Stored data:
■ ■ ■

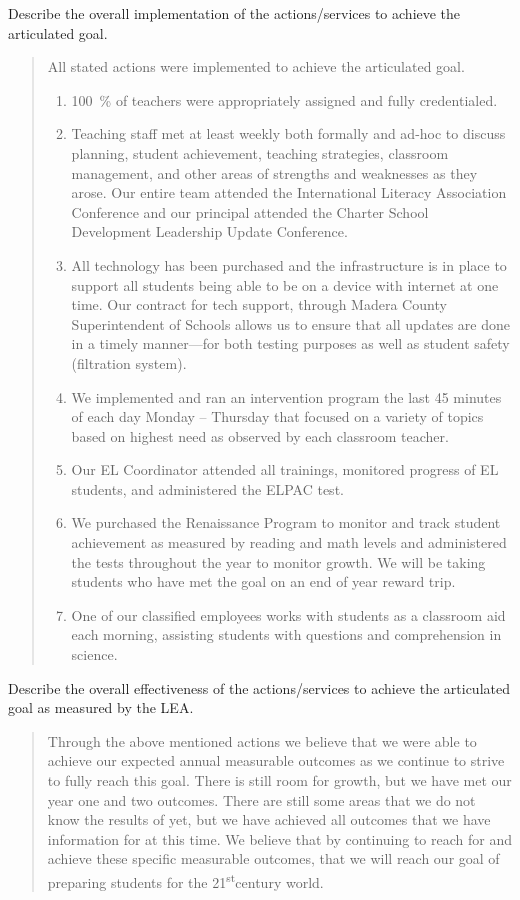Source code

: \documentclass{article}
\newcommand{\st}{\textsuperscript{st}}
\newcounter{goal}[section] %
\newcounter{action}[goal]
\newenvironment{actionanalysis}
	{
		\begin{enumerate}[{\bf {Action} 1:}]
	}
	{
		\end{enumerate}
	}
\begin{document}
Describe the overall implementation of the actions/services to achieve the articulated goal.
\begin{quotation}
	All stated actions were implemented to achieve the articulated goal.
	\begin{actionanalysis}
	\item \SI{100}{\percent} of teachers were appropriately assigned and fully credentialed.
	\item Teaching staff met at least weekly both formally and ad-hoc to discuss planning, student achievement, teaching strategies, classroom management, and other areas of strengths and weaknesses as they arose. Our entire team attended the International Literacy Association Conference and our principal attended the Charter School Development Leadership Update Conference.
	\item All technology has been purchased and the infrastructure is in place to support all students being able to be on a device with internet at one time. Our contract for tech support, through Madera County Superintendent of Schools allows us to ensure that all updates are done in a timely manner---for both testing purposes as well as student safety (filtration system).
	\item We implemented and ran an intervention program the last 45 minutes of each day Monday -- Thursday that focused on a variety of topics based on highest need as observed by each classroom teacher.
	\item Our EL Coordinator attended all trainings, monitored progress of EL students, and administered the ELPAC test.
	\item We purchased the Renaissance Program to monitor and track student achievement as measured by reading and math levels and administered the tests throughout the year to monitor growth. We will be taking students who have met the goal on an end of year reward trip.
	\item One of our classified employees works with students as a classroom aid each morning, assisting students with questions and comprehension in science.
	\end{actionanalysis}
\end{quotation}

Describe the overall effectiveness of the actions/services to achieve the articulated goal as measured by the LEA.
\begin{quotation}
	Through the above mentioned actions we believe that we were able to achieve our expected annual measurable outcomes as we continue to strive to fully reach this goal. There is still room for growth, but we have met our year one and two outcomes. There are still some areas that we do not know the results of yet, but we have achieved all outcomes that we have information for at this time. We believe that by continuing to reach for and achieve these specific measurable outcomes, that we will reach our goal of preparing students for the 21\st century world.
\end{quotation}
\end{document}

■ ■ ■

Task objective: Return a copy of every line in the records that includes the string "overall".

Answer space:
Describe the overall implementation of the actions/services to achieve the articulated goal.
Describe the overall effectiveness of the actions/services to achieve the articulated goal as measured by the LEA.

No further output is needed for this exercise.